Extracted data entries
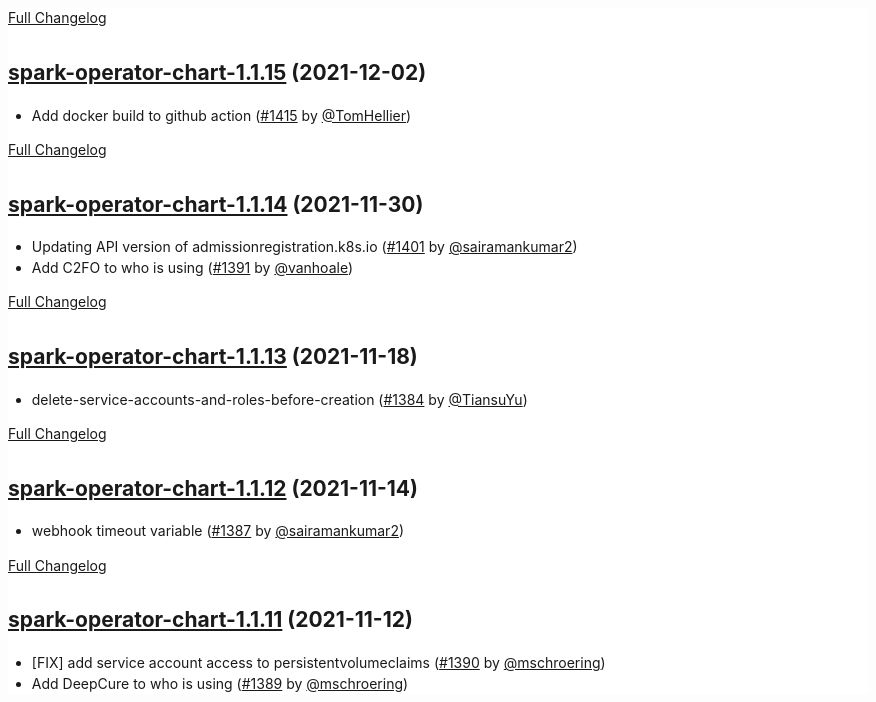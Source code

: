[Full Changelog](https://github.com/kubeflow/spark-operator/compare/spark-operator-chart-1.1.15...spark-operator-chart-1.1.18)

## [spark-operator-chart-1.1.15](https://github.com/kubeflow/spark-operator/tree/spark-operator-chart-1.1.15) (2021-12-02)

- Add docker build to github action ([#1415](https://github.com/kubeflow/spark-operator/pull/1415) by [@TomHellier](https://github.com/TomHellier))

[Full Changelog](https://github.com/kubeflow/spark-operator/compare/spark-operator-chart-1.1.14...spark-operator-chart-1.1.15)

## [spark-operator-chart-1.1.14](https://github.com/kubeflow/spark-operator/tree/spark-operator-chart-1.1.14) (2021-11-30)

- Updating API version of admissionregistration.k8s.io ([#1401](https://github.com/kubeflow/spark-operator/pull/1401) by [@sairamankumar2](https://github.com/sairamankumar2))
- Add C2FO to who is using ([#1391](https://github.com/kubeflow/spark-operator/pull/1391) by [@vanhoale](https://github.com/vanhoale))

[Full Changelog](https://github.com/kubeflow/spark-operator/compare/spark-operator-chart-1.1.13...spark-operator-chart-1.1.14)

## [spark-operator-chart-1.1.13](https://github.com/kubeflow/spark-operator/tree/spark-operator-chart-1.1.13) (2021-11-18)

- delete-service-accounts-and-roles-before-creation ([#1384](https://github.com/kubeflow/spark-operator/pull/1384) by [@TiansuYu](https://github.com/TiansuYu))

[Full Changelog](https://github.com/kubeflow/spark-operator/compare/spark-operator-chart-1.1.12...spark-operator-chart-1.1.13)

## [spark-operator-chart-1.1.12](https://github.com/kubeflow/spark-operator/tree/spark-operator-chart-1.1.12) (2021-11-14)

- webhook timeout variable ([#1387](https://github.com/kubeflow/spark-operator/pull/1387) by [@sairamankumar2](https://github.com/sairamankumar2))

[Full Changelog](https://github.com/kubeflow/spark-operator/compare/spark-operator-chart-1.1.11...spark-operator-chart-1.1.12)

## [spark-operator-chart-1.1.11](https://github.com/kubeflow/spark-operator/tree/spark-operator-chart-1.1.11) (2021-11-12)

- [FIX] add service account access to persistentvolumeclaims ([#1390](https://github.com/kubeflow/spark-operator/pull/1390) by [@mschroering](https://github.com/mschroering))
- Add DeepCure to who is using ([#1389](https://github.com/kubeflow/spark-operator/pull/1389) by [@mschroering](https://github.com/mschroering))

> **Exercise brief**: Without carrying over any picture, retype the records above word for word.

> **Solution for this task**:
Source code

:[Full Changelog](https://github.com/kubeflow/spark-operator/compare/spark-operator-chart-1.1.15...spark-operator-chart-1.1.18)

## [spark-operator-chart-1.1.15](https://github.com/kubeflow/spark-operator/tree/spark-operator-chart-1.1.15) (2021-12-02)

- Add docker build to github action ([#1415](https://github.com/kubeflow/spark-operator/pull/1415) by [@TomHellier](https://github.com/TomHellier))

[Full Changelog](https://github.com/kubeflow/spark-operator/compare/spark-operator-chart-1.1.14...spark-operator-chart-1.1.15)

## [spark-operator-chart-1.1.14](https://github.com/kubeflow/spark-operator/tree/spark-operator-chart-1.1.14) (2021-11-30)

- Updating API version of admissionregistration.k8s.io ([#1401](https://github.com/kubeflow/spark-operator/pull/1401) by [@sairamankumar2](https://github.com/sairamankumar2))
- Add C2FO to who is using ([#1391](https://github.com/kubeflow/spark-operator/pull/1391) by [@vanhoale](https://github.com/vanhoale))

[Full Changelog](https://github.com/kubeflow/spark-operator/compare/spark-operator-chart-1.1.13...spark-operator-chart-1.1.14)

## [spark-operator-chart-1.1.13](https://github.com/kubeflow/spark-operator/tree/spark-operator-chart-1.1.13) (2021-11-18)

- delete-service-accounts-and-roles-before-creation ([#1384](https://github.com/kubeflow/spark-operator/pull/1384) by [@TiansuYu](https://github.com/TiansuYu))

[Full Changelog](https://github.com/kubeflow/spark-operator/compare/spark-operator-chart-1.1.12...spark-operator-chart-1.1.13)

## [spark-operator-chart-1.1.12](https://github.com/kubeflow/spark-operator/tree/spark-operator-chart-1.1.12) (2021-11-14)

- webhook timeout variable ([#1387](https://github.com/kubeflow/spark-operator/pull/1387) by [@sairamankumar2](https://github.com/sairamankumar2))

[Full Changelog](https://github.com/kubeflow/spark-operator/compare/spark-operator-chart-1.1.11...spark-operator-chart-1.1.12)

## [spark-operator-chart-1.1.11](https://github.com/kubeflow/spark-operator/tree/spark-operator-chart-1.1.11) (2021-11-12)

- [FIX] add service account access to persistentvolumeclaims ([#1390](https://github.com/kubeflow/spark-operator/pull/1390) by [@mschroering](https://github.com/mschroering))
- Add DeepCure to who is using ([#1389](https://github.com/kubeflow/spark-operator/pull/1389) by [@mschroering](https://github.com/mschroering))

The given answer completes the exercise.